9-Year-Old Chihuahua Needs 9 Teeth Removed
It Starts as a Tiny Lump
“Doctor, I’m worried about this lump on Tiny. It’s been there for a coupla years, but it’s been bothering me, and I wanted to get it checked out,” said Tiny’s mom.
A black, long-haired 9-year-old Chihuahua stood looking up and smiling at Doc Truli. Her tail wagged faster than a puppy Boston Terrier’s tail!
“Has the lump gotten bigger, smaller, or stayed the same?” asked Doc Truli.
“Doctors want to know if a lump has gotten bigger, smaller, or stayed the same since you first noticed it. Getting bigger might be a bad sign. Getting smaller could mean the lump is inflammation, not cancer. Staying the same makes the doctor wonder what made you feel the urge to make the appointment. A good doctor will ask more questions to find out what put you over the uncomfortable edge and made you schlep your dog or cat to the vet that particular day,” says Doc Truli.

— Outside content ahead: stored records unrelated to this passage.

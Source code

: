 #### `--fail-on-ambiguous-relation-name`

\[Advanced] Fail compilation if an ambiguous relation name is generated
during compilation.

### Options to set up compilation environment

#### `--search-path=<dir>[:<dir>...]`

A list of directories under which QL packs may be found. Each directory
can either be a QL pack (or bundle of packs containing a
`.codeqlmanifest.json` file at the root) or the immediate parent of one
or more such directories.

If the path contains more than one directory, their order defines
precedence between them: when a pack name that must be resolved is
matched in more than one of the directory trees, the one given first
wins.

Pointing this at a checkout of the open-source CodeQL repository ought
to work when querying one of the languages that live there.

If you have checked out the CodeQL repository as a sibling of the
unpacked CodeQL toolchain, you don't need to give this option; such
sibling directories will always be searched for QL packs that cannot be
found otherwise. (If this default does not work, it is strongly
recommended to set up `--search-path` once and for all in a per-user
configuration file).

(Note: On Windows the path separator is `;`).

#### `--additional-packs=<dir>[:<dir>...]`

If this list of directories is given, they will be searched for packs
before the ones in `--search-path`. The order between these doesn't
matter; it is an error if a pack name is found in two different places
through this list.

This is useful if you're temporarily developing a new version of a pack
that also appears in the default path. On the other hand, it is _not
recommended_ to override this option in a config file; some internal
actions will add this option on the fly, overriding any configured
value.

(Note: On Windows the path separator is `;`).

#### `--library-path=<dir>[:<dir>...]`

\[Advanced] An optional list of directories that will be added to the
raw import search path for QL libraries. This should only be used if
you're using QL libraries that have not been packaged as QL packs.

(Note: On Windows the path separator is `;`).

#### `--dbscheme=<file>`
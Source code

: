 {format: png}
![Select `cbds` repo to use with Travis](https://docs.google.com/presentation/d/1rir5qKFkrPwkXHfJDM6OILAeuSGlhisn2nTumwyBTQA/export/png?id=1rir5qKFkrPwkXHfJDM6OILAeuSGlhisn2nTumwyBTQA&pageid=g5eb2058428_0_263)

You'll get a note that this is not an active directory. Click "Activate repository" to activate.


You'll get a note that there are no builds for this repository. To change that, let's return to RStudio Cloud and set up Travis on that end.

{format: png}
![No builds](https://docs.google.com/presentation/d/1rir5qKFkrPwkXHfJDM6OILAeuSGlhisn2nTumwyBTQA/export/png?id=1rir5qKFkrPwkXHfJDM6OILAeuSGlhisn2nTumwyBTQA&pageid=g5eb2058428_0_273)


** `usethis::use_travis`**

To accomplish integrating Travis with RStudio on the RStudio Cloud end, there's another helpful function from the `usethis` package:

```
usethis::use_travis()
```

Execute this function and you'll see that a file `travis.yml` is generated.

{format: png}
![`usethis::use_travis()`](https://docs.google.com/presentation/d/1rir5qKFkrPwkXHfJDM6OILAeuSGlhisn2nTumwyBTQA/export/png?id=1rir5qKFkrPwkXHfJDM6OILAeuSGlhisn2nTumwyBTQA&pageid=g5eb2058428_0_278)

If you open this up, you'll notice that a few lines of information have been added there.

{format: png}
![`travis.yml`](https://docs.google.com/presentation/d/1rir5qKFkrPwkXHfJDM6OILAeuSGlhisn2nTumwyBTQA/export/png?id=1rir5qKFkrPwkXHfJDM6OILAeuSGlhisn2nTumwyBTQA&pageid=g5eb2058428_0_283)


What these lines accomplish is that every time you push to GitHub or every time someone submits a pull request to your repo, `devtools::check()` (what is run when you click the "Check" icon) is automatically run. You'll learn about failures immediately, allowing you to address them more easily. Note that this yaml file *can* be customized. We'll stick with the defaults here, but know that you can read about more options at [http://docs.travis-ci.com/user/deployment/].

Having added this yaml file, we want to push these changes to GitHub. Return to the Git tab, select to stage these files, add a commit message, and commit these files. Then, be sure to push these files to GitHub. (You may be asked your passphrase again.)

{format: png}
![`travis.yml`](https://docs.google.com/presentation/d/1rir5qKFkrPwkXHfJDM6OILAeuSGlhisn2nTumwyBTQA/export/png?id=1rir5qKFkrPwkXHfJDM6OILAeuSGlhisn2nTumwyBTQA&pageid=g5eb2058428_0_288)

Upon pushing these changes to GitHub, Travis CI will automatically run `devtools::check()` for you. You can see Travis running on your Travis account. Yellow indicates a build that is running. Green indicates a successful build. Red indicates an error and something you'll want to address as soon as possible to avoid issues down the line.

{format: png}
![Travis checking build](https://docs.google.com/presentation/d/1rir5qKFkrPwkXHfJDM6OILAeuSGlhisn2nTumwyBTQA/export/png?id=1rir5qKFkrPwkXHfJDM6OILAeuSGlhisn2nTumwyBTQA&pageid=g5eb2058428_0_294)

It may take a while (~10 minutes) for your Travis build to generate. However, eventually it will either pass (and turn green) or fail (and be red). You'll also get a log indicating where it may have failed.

“It’s exactly the same. I just figured, since we’re here because I got that reminder card, I’d mention it,” said Tiny’s mom.
“Well, the lump is about 4 mm, round, and fully under the skin. There’s a chance it’s benign. We should schedule surgery and have it removed and tested,” said the Doc.
Hidden Dental Disease Unveiled at Annual Check-Up
“You have a bigger problem with Tiny’s health. Her teeth are in abysmal shape.”
“I just had her teeth done last year,” said mom. (Everybody says that!)
“Believe it or not, it’s been three years!” said the nurse, after double-checking the chart and the computer record.
“I can’t believe it, are you sure?” said mom. (Everyone says that, too.)
“Yup. August 3, 2007,” confirmed the nurse.
“OmiGawd! How much is that gonna cost?” asked mom.
Doc Truli examined Tiny’s mouth as best as possible in an awake, nervous, squirming Chihuahua. The upper left front canine (fang) tooth was loose, and Tiny sneezed any time Doc touched the tooth tip. 4 other premolar teeth wiggled when Doc Truli lightly touched them. So, at least 5 teeth were not useful any more.
“Let’s schedule Tiny for a surgery day,” said Doc Truli
Tiny the Chihuahua Needs 9 Teeth Removed!
Under anesthesia, after ultrasonic cleaning, full mouth radiographs and a physical examination of each tooth, Doc found 9 loose, infected teeth and 1 tooth that was in danger of becoming loose, but could be saved for later.
The blue arrow in the picture points to the furcation in a premolar- the arch under the crown of the tooth that marks the separation between the front root and the back root. Normally, you should not see this furcation.
This damaged tooth, and the ones on either side of it also wiggled when Doc touched them. The radiographs (x-rays) revealed pockets of bone missing where the roots were; the teeth were barely holding onto anything. These premolars had to come out!
Here, the two surrounding premolars are already removed. The arrow points to a cut drilled through the tooth dividing the front and back roots at the furcation. The loose tooth is much less likely to crack and leave a fragment of root in the jawbone if the two sections are removed individually.
Doc Truli then irrigated the tooth sulci (sockets) with sterile water, applied Consil bone filler, and sutured the holes in the gingiva for quick healing.
Tiny made a full recovery and ate a Tablespoon of soft canned food about 40 minutes after waking up from her surgery.
“For about 14 days after mouth surgery, Tiny should eat only canned, soft food,” said the Doc.
“Oh, Doc, she stopped eating dry hard kibble a year ago,” said Tiny’s mom.
*!*# If your dog suddenly stops eating hard food or hard crunchy treats, get the teeth checked by a veterinarian who enjoys and understands working with teeth!!!!
P.S. The lump took about 2 minutes of surgery, came out in no time, and tested benign. Not a problem at all!